▶ _REQUIREMENT_: Print the line containing "You may also" and each line after it to the end of the material below. Print nothing else.

▶ _RECORDS FOR THE TASK_:
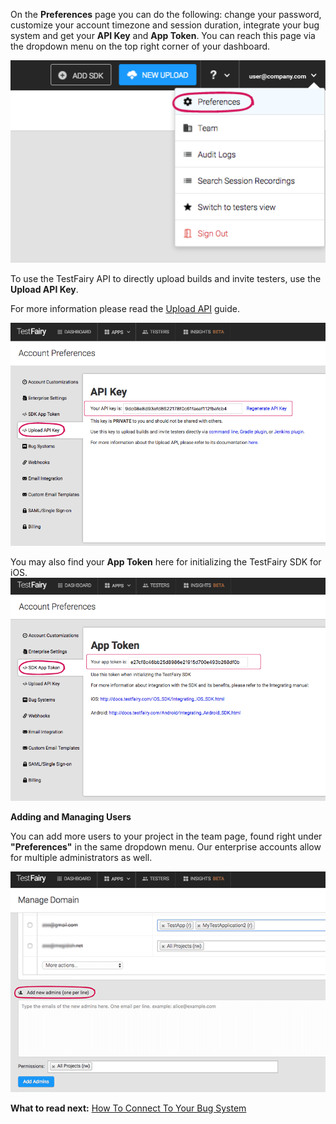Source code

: <!-- # <a id="account_setup"></a>  Preferences -->

On the **Preferences** page you can do the following: change your password, customize your account timezone and session duration, integrate your bug system and get your **API Key** and **App Token**. You can reach this page via the dropdown menu on the top right corner of your dashboard.

<!-- ![ alt preferences-link](../../img/app/preferences-link.png) -->
<img src="../../img/app/preferences-link.png" width="600"/>


To use the TestFairy API to directly upload builds and invite testers, use the **Upload API Key**.

For more information please read the [Upload API](http://docs.testfairy.com/Upload_API.html) guide.

![ alt api-key](../../img/app/api-key.png)

You may also find your **App Token** here for initializing the TestFairy SDK for iOS.
![ alt app-token](../../img/app/app-token.png)

**Adding and Managing Users**

You can add more users to your project in the team page, found right under **"Preferences"** in the same dropdown menu.
Our enterprise accounts allow for multiple administrators as well.

<!-- ![ alt add-admins](../../img/app/add-admins.png) -->
<img src="../../img/app/add-admins.png" width="600"/>

**What to read next:**  [How To Connect To Your Bug System](How_To_Connect_To_Your_Bug_System.html)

▶ _RESULT FOR THIS TASK_:
You may also find your **App Token** here for initializing the TestFairy SDK for iOS.
![ alt app-token](../../img/app/app-token.png)

**Adding and Managing Users**

You can add more users to your project in the team page, found right under **"Preferences"** in the same dropdown menu.
Our enterprise accounts allow for multiple administrators as well.

<!-- ![ alt add-admins](../../img/app/add-admins.png) -->
<img src="../../img/app/add-admins.png" width="600"/>

**What to read next:**  [How To Connect To Your Bug System](How_To_Connect_To_Your_Bug_System.html)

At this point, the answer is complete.